Jon couldn’t care what his brother got up to, his old Lord Commander eyes turned to Winterfell’s defenders. It was trained for ceremony, not for the ravages of war. The men were strong, yes, but untested; the banners bore the proud sigils of northern houses, yet the houses themselves had not yet tasted true fire in a long time. The kraken’s fall was many years ago and it was no true war. Just a gang up from all the kingdoms on those seabrain fools. And Robert’s Rebellion… that was a lifetime ago.

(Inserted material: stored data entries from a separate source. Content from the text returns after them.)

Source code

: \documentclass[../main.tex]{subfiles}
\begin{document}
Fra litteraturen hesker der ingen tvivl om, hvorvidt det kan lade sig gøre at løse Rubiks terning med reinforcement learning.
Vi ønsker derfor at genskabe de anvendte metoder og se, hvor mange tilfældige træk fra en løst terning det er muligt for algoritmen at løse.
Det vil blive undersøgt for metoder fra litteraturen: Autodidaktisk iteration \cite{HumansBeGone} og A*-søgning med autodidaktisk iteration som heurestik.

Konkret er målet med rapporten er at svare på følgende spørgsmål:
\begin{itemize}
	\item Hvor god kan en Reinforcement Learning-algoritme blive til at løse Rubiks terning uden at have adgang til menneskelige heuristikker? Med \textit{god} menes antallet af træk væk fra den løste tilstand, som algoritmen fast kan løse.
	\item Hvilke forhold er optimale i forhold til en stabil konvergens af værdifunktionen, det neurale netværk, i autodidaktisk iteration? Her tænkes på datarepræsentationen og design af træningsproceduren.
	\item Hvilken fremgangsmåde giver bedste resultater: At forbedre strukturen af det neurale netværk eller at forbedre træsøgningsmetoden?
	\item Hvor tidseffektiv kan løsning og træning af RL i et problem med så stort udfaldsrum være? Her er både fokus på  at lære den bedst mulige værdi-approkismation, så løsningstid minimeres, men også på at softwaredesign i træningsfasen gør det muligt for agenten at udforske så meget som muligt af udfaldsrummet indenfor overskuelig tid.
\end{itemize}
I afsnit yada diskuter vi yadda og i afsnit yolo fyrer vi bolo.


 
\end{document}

Jon’s chest tightened at the thought. “Robb,” he said one morning, as the wind cut across the training yard and the men struggled with wooden swords, “you must prepare. Winterfell must be safe. Uncle Ben mentioned the wildlings are gathering beyond the wall. They must have a King,” he lied right to his teeth as his uncle when he was here made no mention of that even though what he was saying was true.

He learned sometimes people don’t prefer the truth. So its best to give them what they want. “You must train the men as if the enemy is already at the gate.”

Robb grinned, carefree, brushing his dark hair from his face. “Jon, you worry too much. Father will return. The royal family was here recently favouring us. What enemy? We are Stark. We hold Winterfell. That is enough.”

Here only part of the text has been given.